Você já foi à Bahia, nêga? Há algumas semanas, fui pela primeira vez. Business e pleasure: a razão foi encontrar Caetano e Gal em Salvador, matéria de capa para a Rolling Stone. Domingo, a estreia em dupla de 67, talvez tenha sido o primeiro disco pelo qual sinceramente me apaixonei tanto de um como de outro, e foi uma delícia mergulhar na história dessa relação para chegar no disco novo de Gal, todo composto por Caetano e produzido por ele e por Moreno Veloso, com jovens músicos cariocas. Doce é o título que foi soprado – mais ainda falta um mês ou dois para o lançamento, e até lá sabe como é. Reunindo memórias e projetando o futuro, a história do encontro desses dois baianos – e meu com os dois baianos – você começa a ler logo abaixo.

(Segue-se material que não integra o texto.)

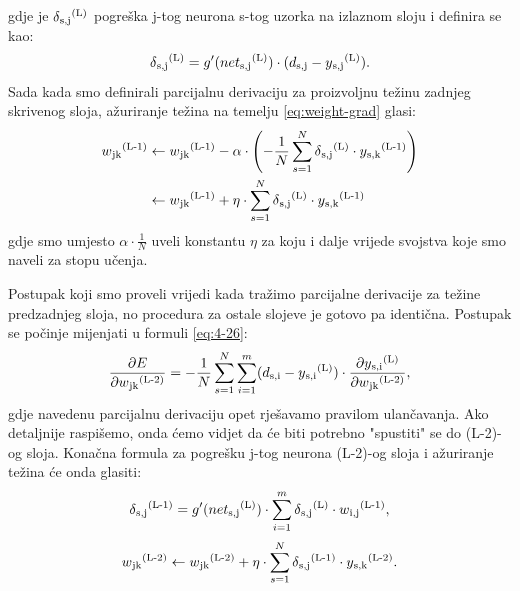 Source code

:\documentclass[times, utf8, zavrsni]{fer}
\begin{document}
gdje je $\delta\textsubscript{s,j}\textsuperscript{(L)}$ pogreška j-tog neurona s-tog uzorka na izlaznom sloju i definira se kao:
\begin{equation}
    \label{eq:delta-izlaz}
    \delta\textsubscript{s,j}\textsuperscript{(L)} = g'(net\textsubscript{s,j}\textsuperscript{(L)})\cdot(d\textsubscript{s,j} - y\textsubscript{s,j}\textsuperscript{(L)}).
\end{equation}
Sada kada smo definirali parcijalnu derivaciju za proizvoljnu težinu zadnjeg skrivenog sloja, ažuriranje težina na temelju \eqref{eq:weight-grad} glasi:
\begin{align}
    w\textsubscript{jk}\textsuperscript{(L-1)} &\leftarrow w\textsubscript{jk}\textsuperscript{(L-1)} - \alpha\cdot \left(-\frac{1}{N}\sum\limits_{s=1}^N \delta\textsubscript{s,j}\textsuperscript{(L)} \cdot y\textsubscript{s,k}\textsuperscript{(L-1)}\right) \\
    &\leftarrow w\textsubscript{jk}\textsuperscript{(L-1)} + \eta\cdot\sum\limits_{s=1}^N \delta\textsubscript{s,j}\textsuperscript{(L)} \cdot y\textsubscript{s,k}\textsuperscript{(L-1)}
\end{align}
gdje smo umjesto $\alpha \cdot \frac{1}{N}$ uveli konstantu $\eta$ za koju i dalje vrijede svojstva koje smo naveli za stopu učenja.

\bigskip

Postupak koji smo proveli vrijedi kada tražimo parcijalne derivacije za težine predzadnjeg sloja, no procedura za ostale slojeve je gotovo pa identična. Postupak se počinje mijenjati u formuli \eqref{eq:4-26}:
\begin{equation}
    \frac{\partial E}{\partial w\textsubscript{jk}\textsuperscript{(L-2)}} =
    -\frac{1}{N}\sum\limits_{s=1}^N\sum\limits_{i=1}^m(d\textsubscript{s,i} - y\textsubscript{s,i}\textsuperscript{(L)})\cdot{\frac{\partial y\textsubscript{s,i}\textsuperscript{(L)}}{\partial w\textsubscript{jk}\textsuperscript{(L-2)}}},
\end{equation}
gdje navedenu parcijalnu derivaciju opet rješavamo pravilom ulančavanja. Ako detaljnije raspišemo, onda ćemo vidjet da će biti potrebno "spustiti" se do (L-2)-og sloja. Konačna formula za pogrešku j-tog neurona (L-2)-og sloja i ažuriranje težina će onda glasiti: 
\begin{equation}
    \label{eq:delta-ostali}
    \delta\textsubscript{s,j}\textsuperscript{(L-1)} = g'(net\textsubscript{s,j}\textsuperscript{(L)})\cdot\sum\limits_{i=1}^m\delta\textsubscript{s,j}\textsuperscript{(L)}\cdot w\textsubscript{i,j}\textsuperscript{(L-1)},
\end{equation}
\begin{equation}
    w\textsubscript{jk}\textsuperscript{(L-2)} \leftarrow w\textsubscript{jk}\textsuperscript{(L-2)} + \eta\cdot\sum\limits_{s=1}^N \delta\textsubscript{s,j}\textsuperscript{(L-1)} \cdot y\textsubscript{s,k}\textsuperscript{(L-2)}.
\end{equation}
\end{document}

Sentados lado a lado, cada um em uma ponta de um sofá bege de listras marrons no camarim de um estúdio fotográfico em Salvador, Caetano Veloso, 68, e Gal Costa, 65, tem 50 anos de história para lembrar. Caetano senta-se reto, atento; Gal está à vontade, com as costas fundas no sofá. Passeando entre os muitos pontos de intersecção em duas carreiras sempre próximas e distantes, falam dirigindo-se tão frequentemente um ao outro quanto a mim, sentado em uma cadeira de frente para os dois. Enquanto reconstroem memórias em par, completam as frases mútuas com intimidade além daquela de namorados ou irmãos, mas de amizades que se orbitam, não importa quantas vezes o planeta gire. Se amizade é identificação, confiança, comunhão de raízes, empatia ilimitada, amigos são mais do que a família que escolhemos, são aqueles que continuam nos conhecendo quando mudamos.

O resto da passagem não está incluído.